TLDR:
- A cyber criminal group known as Storm-0539 is targeting US retailers by creating fraudulent gift cards.
- The group uses phishing tactics to compromise employee accounts and exploit gift card processes.
US retailers are facing a new threat from a cyber criminal group known as Storm-0539, which specializes in creating fraudulent gift cards. The group, based in Morocco, has caught the attention of the FBI and Microsoft due to their sophisticated tactics. Storm-0539 has been able to evade upfront costs by leveraging cloud environments and utilizing free trials or student accounts. They target employees through phishing emails, gaining access to personal and work information to create fraudulent gift cards.

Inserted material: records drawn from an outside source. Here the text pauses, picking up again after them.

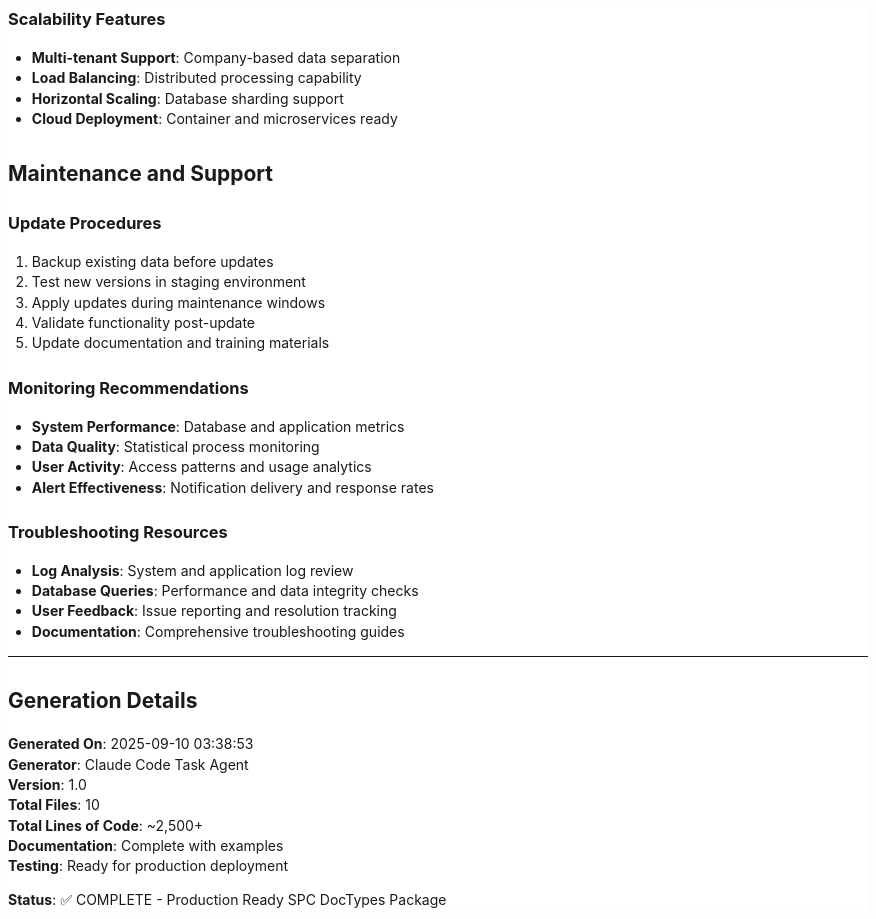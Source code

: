 ### Scalability Features
- **Multi-tenant Support**: Company-based data separation
- **Load Balancing**: Distributed processing capability
- **Horizontal Scaling**: Database sharding support
- **Cloud Deployment**: Container and microservices ready

## Maintenance and Support

### Update Procedures
1. Backup existing data before updates
2. Test new versions in staging environment
3. Apply updates during maintenance windows
4. Validate functionality post-update
5. Update documentation and training materials

### Monitoring Recommendations
- **System Performance**: Database and application metrics
- **Data Quality**: Statistical process monitoring
- **User Activity**: Access patterns and usage analytics
- **Alert Effectiveness**: Notification delivery and response rates

### Troubleshooting Resources
- **Log Analysis**: System and application log review
- **Database Queries**: Performance and data integrity checks
- **User Feedback**: Issue reporting and resolution tracking
- **Documentation**: Comprehensive troubleshooting guides

---

## Generation Details

**Generated On**: 2025-09-10 03:38:53  
**Generator**: Claude Code Task Agent  
**Version**: 1.0  
**Total Files**: 10  
**Total Lines of Code**: ~2,500+  
**Documentation**: Complete with examples  
**Testing**: Ready for production deployment  

**Status**: ✅ COMPLETE - Production Ready SPC DocTypes Package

Once inside a targeted organization’s network, the group navigates towards gift card business processes and uses compromised accounts to generate fraudulent gift cards. These cards are then either redeemed for cash value, sold on the black market, or cashed out through money mules. Storm-0539 has shown adaptability and persistence, even regaining access to systems after corporate changes were made to prevent their activities.

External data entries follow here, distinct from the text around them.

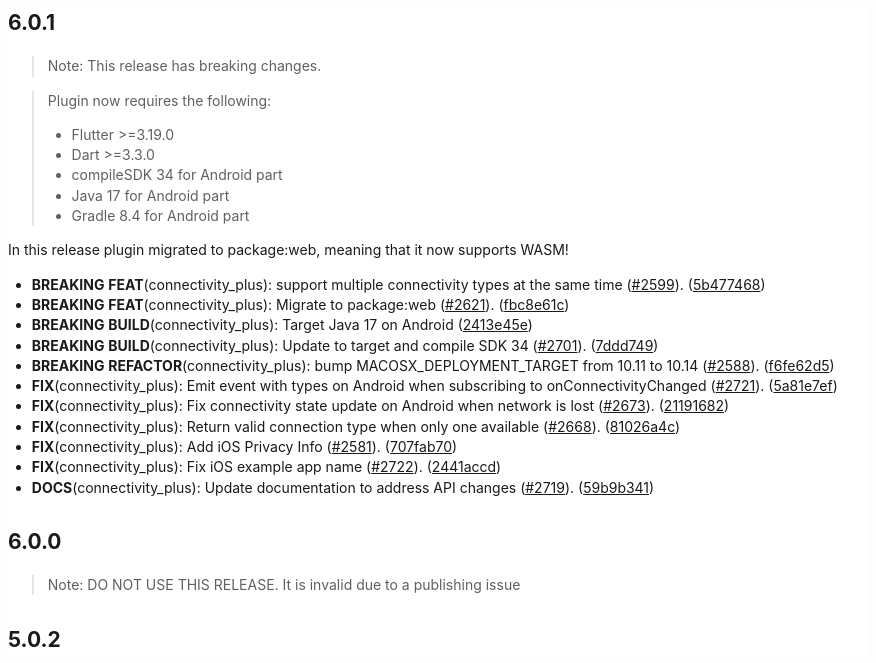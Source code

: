 ## 6.0.1

> Note: This release has breaking changes.

> Plugin now requires the following:
> - Flutter >=3.19.0
> - Dart >=3.3.0
> - compileSDK 34 for Android part
> - Java 17 for Android part
> - Gradle 8.4 for Android part

In this release plugin migrated to package:web, meaning that it now supports WASM!

- **BREAKING** **FEAT**(connectivity_plus): support multiple connectivity types at the same time ([#2599](https://github.com/fluttercommunity/plus_plugins/issues/2599)). ([5b477468](https://github.com/fluttercommunity/plus_plugins/commit/5b4774683d6e186fbd69cf4208302221f52aa54d))
- **BREAKING** **FEAT**(connectivity_plus): Migrate to package:web ([#2621](https://github.com/fluttercommunity/plus_plugins/issues/2621)). ([fbc8e61c](https://github.com/fluttercommunity/plus_plugins/commit/fbc8e61c4f8996d6ba47622de191a83dc2fe1882))
- **BREAKING** **BUILD**(connectivity_plus): Target Java 17 on Android ([2413e45e](https://github.com/fluttercommunity/plus_plugins/commit/2413e45e88fa6a431c29f8e6240780e20c405453))
- **BREAKING** **BUILD**(connectivity_plus): Update to target and compile SDK 34 ([#2701](https://github.com/fluttercommunity/plus_plugins/pull/2701)). ([7ddd749](https://github.com/fluttercommunity/plus_plugins/commit/7ddd74989d2921af706f5e7a1aa32e41159ce13f))
- **BREAKING** **REFACTOR**(connectivity_plus): bump MACOSX_DEPLOYMENT_TARGET from 10.11 to 10.14 ([#2588](https://github.com/fluttercommunity/plus_plugins/issues/2588)). ([f6fe62d5](https://github.com/fluttercommunity/plus_plugins/commit/f6fe62d5f4d87c93e0f974e96bbd47ff453937d9))
- **FIX**(connectivity_plus): Emit event with types on Android when subscribing to onConnectivityChanged ([#2721](https://github.com/fluttercommunity/plus_plugins/issues/2721)). ([5a81e7ef](https://github.com/fluttercommunity/plus_plugins/commit/5a81e7ef75d75852935f7a095e5b426d534edff9))
- **FIX**(connectivity_plus): Fix connectivity state update on Android when network is lost ([#2673](https://github.com/fluttercommunity/plus_plugins/issues/2673)). ([21191682](https://github.com/fluttercommunity/plus_plugins/commit/2119168267e436e5900ea09cf68dd110e51b01e0))
- **FIX**(connectivity_plus): Return valid connection type when only one available ([#2668](https://github.com/fluttercommunity/plus_plugins/issues/2668)). ([81026a4c](https://github.com/fluttercommunity/plus_plugins/commit/81026a4c6c07cb610299a8f17db69c518475a675))
- **FIX**(connectivity_plus): Add iOS Privacy Info ([#2581](https://github.com/fluttercommunity/plus_plugins/issues/2581)). ([707fab70](https://github.com/fluttercommunity/plus_plugins/commit/707fab70eb1dd262226158be97586a67eec03dd0))
- **FIX**(connectivity_plus): Fix iOS example app name ([#2722](https://github.com/fluttercommunity/plus_plugins/issues/2722)). ([2441accd](https://github.com/fluttercommunity/plus_plugins/commit/2441accdffc3bc86f5e74db6c682d0dd4fbd6813))
- **DOCS**(connectivity_plus): Update documentation to address API changes ([#2719](https://github.com/fluttercommunity/plus_plugins/issues/2719)). ([59b9b341](https://github.com/fluttercommunity/plus_plugins/commit/59b9b3417cd0387d8a5f9e857eb350b4048dc68c))

## 6.0.0

> Note: DO NOT USE THIS RELEASE. It is invalid due to a publishing issue

## 5.0.2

Microsoft has observed a 30% increase in intrusion activity from Storm-0539 in recent months, with the group targeting large retailers, luxury brands, and fast-food restaurants. To combat this threat, the company recommends implementing countermeasures to reduce the risk of a successful compromise. With the summer holiday season approaching in the US, it is crucial for retailers to be vigilant against gift card fraud.